Un peu plus en retrait, à 28 milles du leader en temps réel, Jean-François Hamon (Architectes sans Territoire) signe aussi un début de course prometteur. Ces premiers concurrents, qui croisent à la latitude de Gibraltar à la mi-journée progressent vers Porto Santo. « Les premiers bateaux qui ont vraiment bien négocié les oscillations du vent dans ce qu’on appelle l’alizé portugais, en plaçant leurs empannages au bon moment, vont passer près de l’île au Nord de l’archipel de Madère. Cap à l’Ouest ensuite, avant de peut-être plonger plus au Sud. Pour l’instant, les fichiers et les modèles suggèrent qu’ils devraient emprunter une route plutôt directe, sur le bord rapprochant vers la Martinique. L’alizé est assez instable, irrégulier, mais il est établi, » indique Christian Dumard, météorologue. D’après les derniers routages, ces leaders sont attendus la nuit prochaine à ce passage qui indiquera le moment d’enclencher le clignotant à droite. Preuve que la flotte ne traîne pas en si bon chemin, dans le bon tempo pour boucler ce parcours sans escale à travers l’Atlantique en une petite vingtaine de jours.

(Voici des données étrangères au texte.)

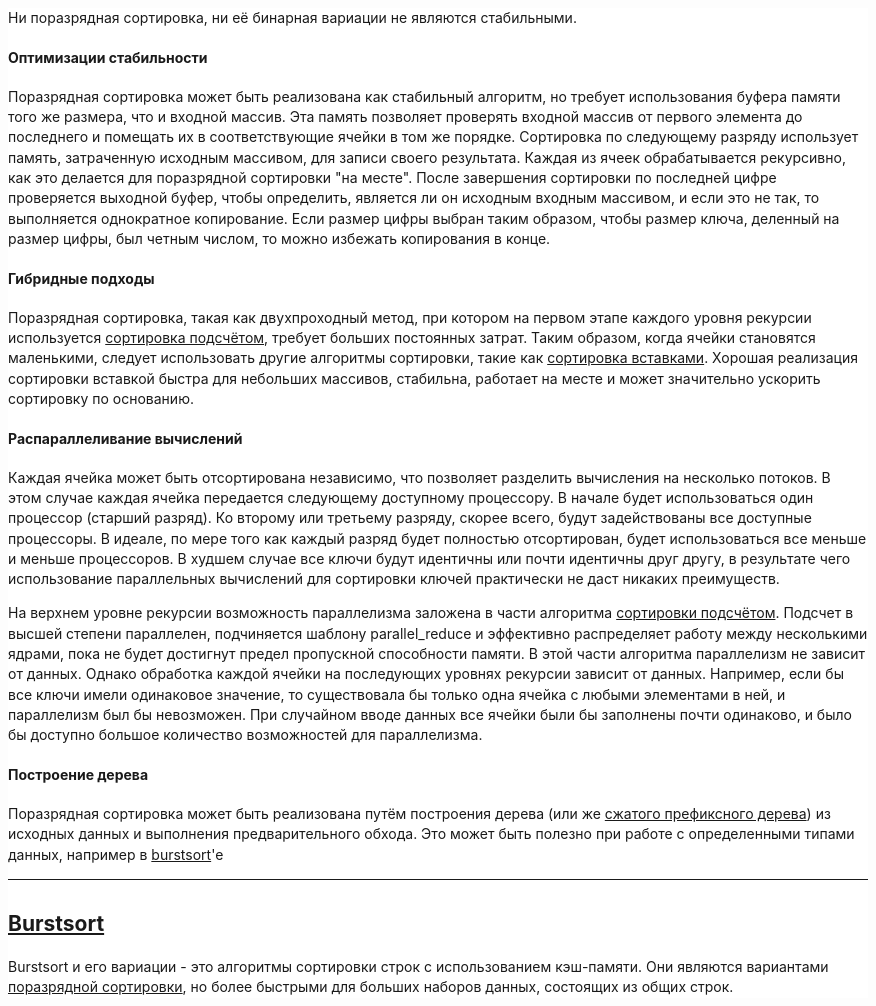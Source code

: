 Ни поразрядная сортировка, ни её бинарная вариации не являются стабильными.

#### Оптимизации стабильности
Поразрядная сортировка может быть реализована как стабильный алгоритм, но требует использования буфера памяти того же размера, что и входной массив. Эта память позволяет проверять входной массив от первого элемента до последнего и помещать их в соответствующие ячейки в том же порядке. Сортировка по следующему разряду использует память, затраченную исходным массивом, для записи своего результата. Каждая из ячеек обрабатывается рекурсивно, как это делается для поразрядной сортировки "на месте". После завершения сортировки по последней цифре проверяется выходной буфер, чтобы определить, является ли он исходным входным массивом, и если это не так, то выполняется однократное копирование. Если размер цифры выбран таким образом, чтобы размер ключа, деленный на размер цифры, был четным числом, то можно избежать копирования в конце.

#### Гибридные подходы
Поразрядная сортировка, такая как двухпроходный метод, при котором на первом этапе каждого уровня рекурсии используется [сортировка подсчётом](#counting-sort---сортировка-подсчётом), требует больших постоянных затрат. Таким образом, когда ячейки становятся маленькими, следует использовать другие алгоритмы сортировки, такие как [сортировка вставками](#insertion-sort---сортировка-вставками). Хорошая реализация сортировки вставкой быстра для небольших массивов, стабильна, работает на месте и может значительно ускорить сортировку по основанию.

#### Распараллеливание вычислений
Каждая ячейка может быть отсортирована независимо, что позволяет разделить вычисления на несколько потоков. В этом случае каждая ячейка передается следующему доступному процессору. В начале будет использоваться один процессор (старший разряд). Ко второму или третьему разряду, скорее всего, будут задействованы все доступные процессоры. В идеале, по мере того как каждый разряд будет полностью отсортирован, будет использоваться все меньше и меньше процессоров. В худшем случае все ключи будут идентичны или почти идентичны друг другу, в результате чего использование параллельных вычислений для сортировки ключей практически не даст никаких преимуществ.

На верхнем уровне рекурсии возможность параллелизма заложена в части алгоритма [сортировки подсчётом](#counting-sort---сортировка-подсчётом). Подсчет в высшей степени параллелен, подчиняется шаблону parallel_reduce и эффективно распределяет работу между несколькими ядрами, пока не будет достигнут предел пропускной способности памяти. В этой части алгоритма параллелизм не зависит от данных. Однако обработка каждой ячейки на последующих уровнях рекурсии зависит от данных. Например, если бы все ключи имели одинаковое значение, то существовала бы только одна ячейка с любыми элементами в ней, и параллелизм был бы невозможен. При случайном вводе данных все ячейки были бы заполнены почти одинаково, и было бы доступно большое количество возможностей для параллелизма.

#### Построение дерева
Поразрядная сортировка может быть реализована путём построения дерева (или же [сжатого префиксного дерева](https://ru.wikipedia.org/wiki/Сжатое_префиксное_дерево)) из исходных данных и выполнения предварительного обхода. Это может быть полезно при работе с определенными типами данных, например в [burstsort](#burstsort)'е

---

## [Burstsort](https://en.wikipedia.org/wiki/Burstsort)

Burstsort и его вариации - это алгоритмы сортировки строк с использованием кэш-памяти. Они являются вариантами [поразрядной сортировки](#radix-sort---поразрядная-сортировка), но более быстрыми для больших наборов данных, состоящих из общих строк.

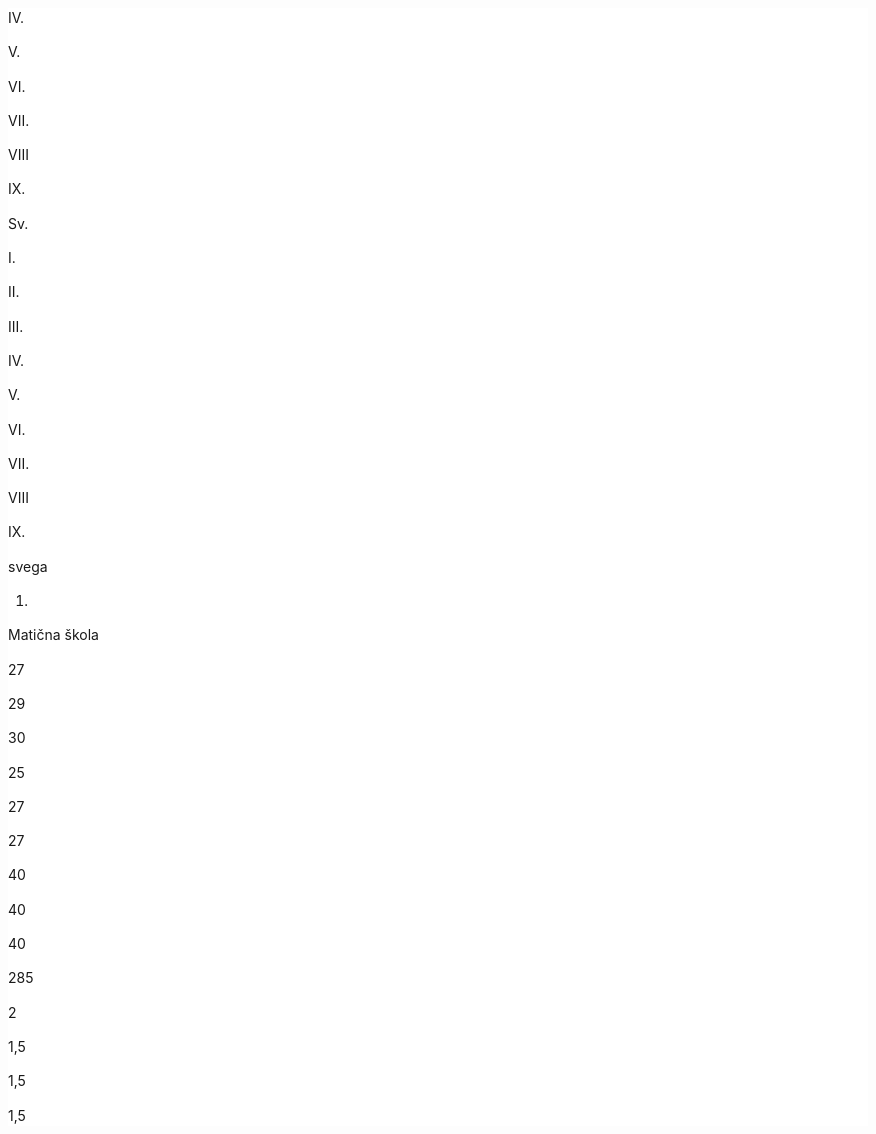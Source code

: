 IV.

V.

VI.

VII.

VIII

IX.

Sv.

I.

II.

III.

IV.

V.

VI.

VII.

VIII

IX.

svega

1.

Matična škola

27

29

30

25

27

27

40

40

40

285

2

1,5

1,5

1,5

Slalom sous croissant de lune
Du côté des binômes, la première paire - celle formée par Ludovic Gérard et Nicolas Brossay (Pure Ocean) -, progresse très proche du 4è solitaire, Jean-Pierre Kerbert (SNSM Morbihan). Pour eux aussi, le calme revenu après un cap Finisterre tonique est plutôt bienvenu. « Là on commence vraiment à prendre du plaisir lorsque le bateau glisse tout seul sous pilote dans la nuit étoilée avec à peine un croissant de lune. Debout à l'arrière, le voir avancer, slalomer pour dévaler la houle, c'est le kiff ! Et c'est ce que nous sommes venus chercher avant tout, » raconte le premier duo. Mais lui aussi doit se méfier de ses poursuivants immédiats, à commencer par les frères Froment (Le Rocher-Oasis des Cités), à moins de 8 milles derrière qui tirent tous les bénéfices de leur complicité et de leurs entraînements assidus en Méditerranée.
Le troisième duo, celui d’Alexandre Delemazure et Emmanuel Weil (Project Rescue Ocean), pointe, lui, à une douzaine de milles. Au sein des deux flottes, une première hiérarchie se met en place sur la descente vers Porto Santo. En témoignent les 180 milles qui séparent aujourd’hui le premier solitaire et le duo de tête de leurs concurrents de l’arrière. « Selon la position des bateaux, avec un écart d’environ 24 heures entre les premiers et les derniers au passage de Porto Santo, on pourra voir des routes assez différentes se dessiner pour rejoindre la Martinique. Il y aura du vent sur cette deuxième partie du parcours. Tout l’enjeu sera de se positionner sur les bons couloirs autour d’un alizé moyen oscillant entre 17 et 22 nœuds, » complète Christian Dumard. Des conditions qui restent très favorables pour les 2 650 milles (environ 4 900 km) sur l’orthodromie qu’il restera alors à courir pour rallier la Martinique. C’est dire si le jeu reste ouvert sur cette traversée qui revêt pour beaucoup tous les atours de la grande aventure…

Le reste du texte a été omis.